17The sacrifice acceptable to God is a broken spirit; a broken and contrite heart, O God, you will not despise.

2 Corinthians 5:20-6:10

20So we are ambassadors for Christ, since God is making his appeal through us; we entreat you on behalf of Christ, be reconciled to God. 21For our sake he made him to be sin who knew no sin, so that in him we might become the righteousness of God.

6As we work together with him, we urge you also not to accept the grace of God in vain. 2For he says, “At an acceptable time I have listened to you, and on a day of salvation I have helped you.” See, now is the acceptable time; see, now is the day of salvation! 3We are putting no obstacle in anyone’s way, so that no fault may be found with our ministry, 4but as servants of God we have commended ourselves in every way: through great endurance, in afflictions, hardships, calamities, 5beatings, imprisonments, riots, labors, sleepless nights, hunger; 6by purity, knowledge, patience, kindness, holiness of spirit, genuine love, 7truthful speech, and the power of God; with the weapons of righteousness for the right hand and for the left; 8in honor and dishonor, in ill repute and good repute. We are treated as impostors, and yet are true; 9as unknown, and yet are well known; as dying, and see—we are alive; as punished, and yet not killed; 10as sorrowful, yet always rejoicing; as poor, yet making many rich; as having nothing, and yet possessing everything.


Matthew 6:1-6, 16-21

6“Beware of practicing your piety before others in order to be seen by them; for then you have no reward from your Father in heaven. 2“So whenever you give alms, do not sound a trumpet before you, as the hypocrites do in the synagogues and in the streets, so that they may be praised by others. Truly I tell you, they have received their reward. 3But when you give alms, do not let your left hand know what your right hand is doing, 4so that your alms may be done in secret; and your Father who sees in secret will reward you.

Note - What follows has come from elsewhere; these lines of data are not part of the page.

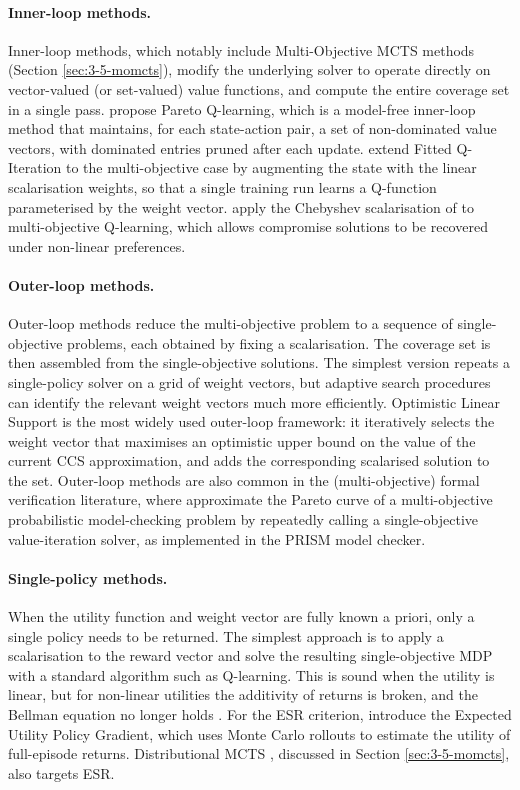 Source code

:    \paragraph{Inner-loop methods.}
    Inner-loop methods, which notably include Multi-Objective MCTS methods (Section \ref{sec:3-5-momcts}), modify the underlying solver to operate directly on vector-valued (or set-valued) value functions, and compute the entire coverage set in a single pass. \citet{locally_optimal} propose Pareto Q-learning, which is a model-free inner-loop method that maintains, for each state-action pair, a set of non-dominated value vectors, with dominated entries pruned after each update. \citet{mofqi} extend Fitted Q-Iteration to the multi-objective case by augmenting the state with the linear scalarisation weights, so that a single training run learns a Q-function parameterised by the weight vector. \citet{morl_chebyshev} apply the Chebyshev scalarisation of \citet{moo_chebyshev} to multi-objective Q-learning, which allows compromise solutions to be recovered under non-linear preferences. %

    \paragraph{Outer-loop methods.}
    Outer-loop methods reduce the multi-objective problem to a sequence of single-objective problems, each obtained by fixing a scalarisation. The coverage set is then assembled from the single-objective solutions. The simplest version repeats a single-policy solver on a grid of weight vectors, but adaptive search procedures can identify the relevant weight vectors much more efficiently. Optimistic Linear Support \cite{cccs} is the most widely used outer-loop framework: it iteratively selects the weight vector that maximises an optimistic upper bound on the value of the current CCS approximation, and adds the corresponding scalarised solution to the set. Outer-loop methods are also common in the (multi-objective) formal verification literature, where \cite{prism_pareto} approximate the Pareto curve of a multi-objective probabilistic model-checking problem by repeatedly calling a single-objective value-iteration solver, as implemented in the PRISM model checker.

    \paragraph{Single-policy methods.}
    When the utility function and weight vector are fully known a priori, only a single policy needs to be returned. The simplest approach is to apply a scalarisation to the reward vector and solve the resulting single-objective MDP with a standard algorithm such as Q-learning. This is sound when the utility is linear, but for non-linear utilities the additivity of returns is broken, and the Bellman equation no longer holds \cite{survey_mo_seq_dec_make}. For the ESR criterion, \citet{eupg} introduce the Expected Utility Policy Gradient, which uses Monte Carlo rollouts to estimate the utility of full-episode returns. Distributional MCTS \cite{dmcts,dmcts_long}, discussed in Section \ref{sec:3-5-momcts}, also targets ESR.

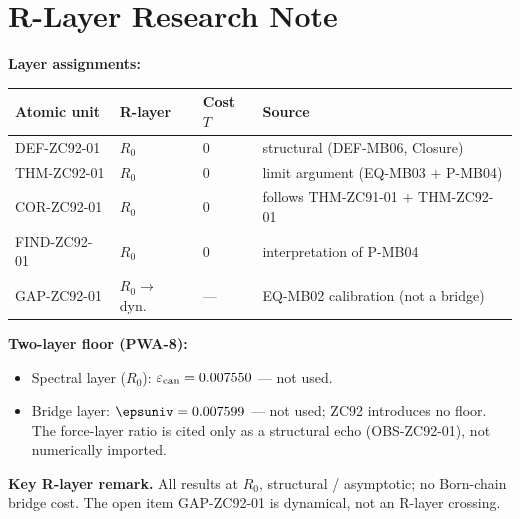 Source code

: \documentclass[12pt, a4paper]{article}
\renewcommand{\epscan}{\varepsilon_{\rm can}}   %
\begin{document}
\section{R-Layer Research Note}
\label{sec:rlayer-zc92}
\begin{layerbox}[title={R-Layer Assignments for ZC92}]

\textbf{Layer assignments:}

{\small\renewcommand{\arraystretch}{1.25}
\begin{center}
\begin{tabular}{@{}llll@{}}
\toprule
Atomic unit & R-layer & Cost $T$ & Source \\
\midrule
DEF-ZC92-01 & $R_0$ & $0$ & structural (DEF-MB06, Closure) \\
THM-ZC92-01 & $R_0$ & $0$ & limit argument (EQ-MB03 + P-MB04) \\
COR-ZC92-01 & $R_0$ & $0$ & follows THM-ZC91-01 + THM-ZC92-01 \\
FIND-ZC92-01 & $R_0$ & $0$ & interpretation of P-MB04 \\
GAP-ZC92-01 & $R_0{\to}$ dyn. & --- & EQ-MB02 calibration (not a bridge) \\
\bottomrule
\end{tabular}
\end{center}}

\textbf{Two-layer floor (PWA-8):}
\begin{itemize}[leftmargin=2em, noitemsep]
  \item Spectral layer ($R_0$): $\epscan=0.007550$ --- not used.
  \item Bridge layer: $\epsuniv=0.007599$ --- not used; ZC92 introduces no
    floor. The force-layer ratio is cited only as a structural echo
    (OBS-ZC92-01), not numerically imported.
\end{itemize}

\textbf{Key R-layer remark.} All results at $R_0$, structural / asymptotic;
no Born-chain bridge cost. The open item GAP-ZC92-01 is dynamical, not an
R-layer crossing.
\end{layerbox}

\end{document}
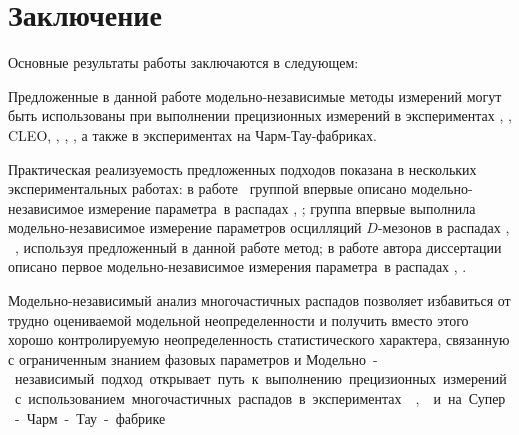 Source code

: \chapter*{Заключение}						%


Основные результаты работы заключаются в следующем:


Предложенные в данной работе модельно-независимые методы измерений могут быть использованы при выполнении прецизионных измерений в экспериментах \babar, \belle, \textrm{CLEO}, \besiii, \belleii, \lhcb, а также в экспериментах на Чарм-Тау-фабриках.  

Практическая реализуемость предложенных подходов показана в нескольких экспериментальных работах: в работе~\cite{belle_gamma_binned_dalitz} группой \belle впервые описано модельно-независимое измерение параметра~\gphi в распадах \bdk, \dkpp; группа \lhcb впервые выполнила модельно-независимое измерение параметров осцилляций $D$-мезонов в распадах \dstpdpip, \dnkpp~\cite{lhcb_dkspp_mixing}, используя предложенный в данной работе метод; в работе автора диссертации~\cite{belle_beta_binned_dalitz} описано первое модельно-независимое измерения параметра~\pphi в распадах \bdsth, \dbkpp.

Модельно-независимый анализ многочастичных распадов позволяет избавиться от трудно оцениваемой модельной неопределенности и получить вместо этого хорошо контролируемую неопределенность статистического характера, связанную с ограниченным знанием фазовых параметров \ci и \si.  Модельно-независимый подход открывает путь к выполнению прецизионных измерений с использованием многочастичных распадов в экспериментах \belleii, \lhcb и на Супер-Чарм-Тау-фабрике.

\vspace{3 cm}

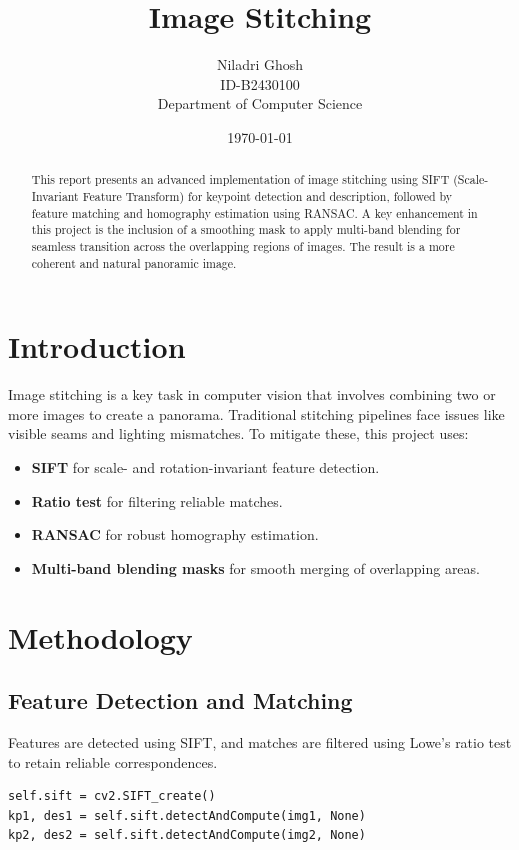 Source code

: \documentclass[12pt]{article}
\title{\textbf{Image Stitching}}
\author{Niladri Ghosh \\
ID-B2430100 \\
Department of Computer Science}
\date{\today}
\begin{document}
\maketitle

\begin{abstract}
This report presents an advanced implementation of image stitching using SIFT (Scale-Invariant Feature Transform) for keypoint detection and description, followed by feature matching and homography estimation using RANSAC. A key enhancement in this project is the inclusion of a smoothing mask to apply multi-band blending for seamless transition across the overlapping regions of images. The result is a more coherent and natural panoramic image.
\end{abstract}

\section{Introduction}
Image stitching is a key task in computer vision that involves combining two or more images to create a panorama. Traditional stitching pipelines face issues like visible seams and lighting mismatches. To mitigate these, this project uses:
\begin{itemize}
    \item \textbf{SIFT} for scale- and rotation-invariant feature detection.
    \item \textbf{Ratio test} for filtering reliable matches.
    \item \textbf{RANSAC} for robust homography estimation.
    \item \textbf{Multi-band blending masks} for smooth merging of overlapping areas.
\end{itemize}

\section{Methodology}

\subsection{Feature Detection and Matching}
Features are detected using SIFT, and matches are filtered using Lowe’s ratio test to retain reliable correspondences.

\begin{verbatim}
self.sift = cv2.SIFT_create()
kp1, des1 = self.sift.detectAndCompute(img1, None)
kp2, des2 = self.sift.detectAndCompute(img2, None)
\end{verbatim}
\end{document}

5“And whenever you pray, do not be like the hypocrites; for they love to stand and pray in the synagogues and at the street corners, so that they may be seen by others. Truly I tell you, they have received their reward. 6But whenever you pray, go into your room and shut the door and pray to your Father who is in secret; and your Father who sees in secret will reward you. …



16“And whenever you fast, do not look dismal, like the hypocrites, for they disfigure their faces so as to show others that they are fasting. Truly I tell you, they have received their reward. 17But when you fast, put oil on your head and wash your face, 18so that your fasting may be seen not by others but by your Father who is in secret; and your Father who sees in secret will reward you.

19“Do not store up for yourselves treasures on earth, where moth and rust consume and where thieves break in and steal; 20but store up for yourselves treasures in heaven, where neither moth nor rust consumes and where thieves do not break in and steal. 21For where your treasure is, there your heart will be also.